= Golimar, Karachi =

Residential neighbourhood in Karachi, Pakistan

Golimar (گولیمار) is one of the neighbourhoods of S.I.T.E. Town in Karachi, Sindh, Pakistan. The name of Golimar has been changed to Gulbahar.

There are several ethnic groups in Golimar including Muhajirs, Christians, Punjabis, Sindhis, Kashmiris, Seraikis, Pakhtuns, Balochs, Memons, Bohras Ismailis, Chitralis etc. There is also common everyday street crime like most other places in the world, however the law and order situation of the area has been much improved after operations conducted by law enforcement agencies.

== History ==
Golimar is located along the Lyari River.
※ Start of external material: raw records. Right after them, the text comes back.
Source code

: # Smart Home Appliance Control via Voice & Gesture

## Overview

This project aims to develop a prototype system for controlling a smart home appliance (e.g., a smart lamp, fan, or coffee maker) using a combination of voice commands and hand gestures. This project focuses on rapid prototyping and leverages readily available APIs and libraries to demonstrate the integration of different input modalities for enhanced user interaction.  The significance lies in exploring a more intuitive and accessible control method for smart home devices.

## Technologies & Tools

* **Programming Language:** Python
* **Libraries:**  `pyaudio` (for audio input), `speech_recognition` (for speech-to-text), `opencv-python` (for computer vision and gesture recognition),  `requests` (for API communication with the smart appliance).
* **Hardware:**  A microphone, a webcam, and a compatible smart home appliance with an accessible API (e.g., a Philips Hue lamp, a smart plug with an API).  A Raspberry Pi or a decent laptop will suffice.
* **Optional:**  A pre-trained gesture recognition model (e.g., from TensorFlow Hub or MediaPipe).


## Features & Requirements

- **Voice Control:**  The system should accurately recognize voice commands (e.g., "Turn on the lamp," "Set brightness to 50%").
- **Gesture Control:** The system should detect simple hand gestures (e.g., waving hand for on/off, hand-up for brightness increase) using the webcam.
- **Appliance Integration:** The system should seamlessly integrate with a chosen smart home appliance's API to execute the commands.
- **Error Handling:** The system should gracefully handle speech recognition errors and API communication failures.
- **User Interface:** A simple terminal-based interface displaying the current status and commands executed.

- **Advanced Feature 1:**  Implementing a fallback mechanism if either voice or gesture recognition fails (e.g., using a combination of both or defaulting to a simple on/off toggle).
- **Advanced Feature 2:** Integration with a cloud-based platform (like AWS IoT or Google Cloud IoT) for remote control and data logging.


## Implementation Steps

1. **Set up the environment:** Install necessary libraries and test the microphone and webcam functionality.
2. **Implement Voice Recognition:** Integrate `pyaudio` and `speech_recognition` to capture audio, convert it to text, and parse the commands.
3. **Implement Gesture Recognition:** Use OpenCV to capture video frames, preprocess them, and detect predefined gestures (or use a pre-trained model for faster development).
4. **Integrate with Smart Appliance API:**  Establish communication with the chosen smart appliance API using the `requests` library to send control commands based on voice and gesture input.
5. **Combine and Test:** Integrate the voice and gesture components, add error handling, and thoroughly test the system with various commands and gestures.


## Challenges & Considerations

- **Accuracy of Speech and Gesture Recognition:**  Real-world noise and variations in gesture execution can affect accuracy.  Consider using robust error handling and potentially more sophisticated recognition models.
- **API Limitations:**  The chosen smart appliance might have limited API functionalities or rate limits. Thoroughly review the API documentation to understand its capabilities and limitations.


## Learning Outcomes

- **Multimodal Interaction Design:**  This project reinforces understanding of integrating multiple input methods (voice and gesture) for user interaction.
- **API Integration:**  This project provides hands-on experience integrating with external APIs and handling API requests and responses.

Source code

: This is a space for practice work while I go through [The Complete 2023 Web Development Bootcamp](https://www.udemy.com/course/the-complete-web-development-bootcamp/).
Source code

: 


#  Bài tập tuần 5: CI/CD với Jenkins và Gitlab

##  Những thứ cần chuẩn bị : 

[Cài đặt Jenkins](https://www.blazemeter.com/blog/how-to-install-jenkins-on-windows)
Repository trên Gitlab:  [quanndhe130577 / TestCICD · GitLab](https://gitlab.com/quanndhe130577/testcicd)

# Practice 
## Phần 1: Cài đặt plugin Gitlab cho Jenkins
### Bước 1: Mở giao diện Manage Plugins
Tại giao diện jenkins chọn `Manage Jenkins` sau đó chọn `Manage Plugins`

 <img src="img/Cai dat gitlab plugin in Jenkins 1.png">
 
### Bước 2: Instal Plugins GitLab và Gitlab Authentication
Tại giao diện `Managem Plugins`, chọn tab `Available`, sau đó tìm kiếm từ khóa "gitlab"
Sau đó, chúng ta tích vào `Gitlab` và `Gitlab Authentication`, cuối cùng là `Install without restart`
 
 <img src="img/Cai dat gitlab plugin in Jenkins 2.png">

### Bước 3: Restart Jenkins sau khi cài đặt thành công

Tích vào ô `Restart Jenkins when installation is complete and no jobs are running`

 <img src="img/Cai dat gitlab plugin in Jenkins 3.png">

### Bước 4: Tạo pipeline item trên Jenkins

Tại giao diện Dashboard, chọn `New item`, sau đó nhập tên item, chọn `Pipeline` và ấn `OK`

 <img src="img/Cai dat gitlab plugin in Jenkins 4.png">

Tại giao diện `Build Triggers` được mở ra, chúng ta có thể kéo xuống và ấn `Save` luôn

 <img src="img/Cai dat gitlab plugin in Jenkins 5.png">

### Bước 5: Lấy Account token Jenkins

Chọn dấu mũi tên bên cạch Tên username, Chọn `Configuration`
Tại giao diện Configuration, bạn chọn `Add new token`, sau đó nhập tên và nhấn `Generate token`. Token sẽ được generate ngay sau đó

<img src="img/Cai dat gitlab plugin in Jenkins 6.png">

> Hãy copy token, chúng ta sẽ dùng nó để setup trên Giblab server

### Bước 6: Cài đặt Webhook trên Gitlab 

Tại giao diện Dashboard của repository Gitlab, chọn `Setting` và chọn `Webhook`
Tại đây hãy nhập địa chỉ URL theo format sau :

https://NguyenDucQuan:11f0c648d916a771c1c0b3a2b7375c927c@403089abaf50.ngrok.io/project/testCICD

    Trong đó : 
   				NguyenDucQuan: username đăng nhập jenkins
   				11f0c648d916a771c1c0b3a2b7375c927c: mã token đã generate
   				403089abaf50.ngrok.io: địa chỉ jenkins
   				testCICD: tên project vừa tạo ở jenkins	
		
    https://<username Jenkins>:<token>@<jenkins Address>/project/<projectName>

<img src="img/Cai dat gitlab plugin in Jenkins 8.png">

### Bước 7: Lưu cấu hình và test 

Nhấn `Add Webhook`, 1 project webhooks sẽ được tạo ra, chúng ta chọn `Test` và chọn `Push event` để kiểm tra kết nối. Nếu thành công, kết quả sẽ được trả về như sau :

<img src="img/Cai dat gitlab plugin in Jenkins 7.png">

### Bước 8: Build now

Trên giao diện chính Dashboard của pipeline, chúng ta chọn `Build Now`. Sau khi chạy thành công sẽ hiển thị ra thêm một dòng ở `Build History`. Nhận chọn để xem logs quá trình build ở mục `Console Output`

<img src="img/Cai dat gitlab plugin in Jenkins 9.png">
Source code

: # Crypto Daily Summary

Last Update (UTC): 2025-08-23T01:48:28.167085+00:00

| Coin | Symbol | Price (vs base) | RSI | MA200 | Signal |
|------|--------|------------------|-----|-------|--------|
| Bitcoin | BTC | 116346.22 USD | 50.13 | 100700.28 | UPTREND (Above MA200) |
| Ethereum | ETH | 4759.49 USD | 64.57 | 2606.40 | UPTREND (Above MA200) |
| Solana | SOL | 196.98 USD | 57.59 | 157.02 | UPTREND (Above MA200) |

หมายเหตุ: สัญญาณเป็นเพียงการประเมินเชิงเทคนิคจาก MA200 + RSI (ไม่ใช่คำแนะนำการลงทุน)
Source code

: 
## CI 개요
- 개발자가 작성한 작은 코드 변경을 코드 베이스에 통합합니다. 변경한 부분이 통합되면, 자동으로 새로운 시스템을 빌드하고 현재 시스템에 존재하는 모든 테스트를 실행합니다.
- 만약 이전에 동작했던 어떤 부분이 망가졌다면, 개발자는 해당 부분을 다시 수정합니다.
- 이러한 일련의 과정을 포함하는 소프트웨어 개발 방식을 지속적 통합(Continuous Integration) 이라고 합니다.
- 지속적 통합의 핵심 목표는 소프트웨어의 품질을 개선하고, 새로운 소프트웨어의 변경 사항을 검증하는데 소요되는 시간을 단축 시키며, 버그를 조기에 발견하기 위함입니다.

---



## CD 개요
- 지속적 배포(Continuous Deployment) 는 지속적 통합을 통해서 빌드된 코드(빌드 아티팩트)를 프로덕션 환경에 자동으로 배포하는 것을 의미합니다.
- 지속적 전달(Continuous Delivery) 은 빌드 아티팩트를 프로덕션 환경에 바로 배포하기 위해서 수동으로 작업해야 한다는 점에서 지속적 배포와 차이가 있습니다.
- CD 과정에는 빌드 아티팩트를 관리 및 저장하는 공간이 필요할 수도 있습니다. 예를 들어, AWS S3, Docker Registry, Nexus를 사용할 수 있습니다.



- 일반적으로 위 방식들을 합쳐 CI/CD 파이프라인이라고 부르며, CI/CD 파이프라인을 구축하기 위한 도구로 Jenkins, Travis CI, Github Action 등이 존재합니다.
Golimar area was settled by Muslim refugees after independence of Pakistan in 1947. The name "GOLIMAR" comes from the combination of two words GOLI (bullet) and MAR (fire) as before the independence of Pakistan Golimar are was the shooting range of colonial British Army. This area was still unplanned and the roads were not in grid pattern as in some other parts of Karachi. There were no schools, parks and other amenities planned in this area. It had been and still is considered a slum area of Karachi. Water Board Don Mr.Nadeem Manya Still Lives There. There is a famous brass handicrafts market, Peetal Gali, in Golimar famous for its brass work all over Pakistan.

==Recent construction==
In 2017, a new underpass on a major road in the area is all set to open to relieve traffic congestion.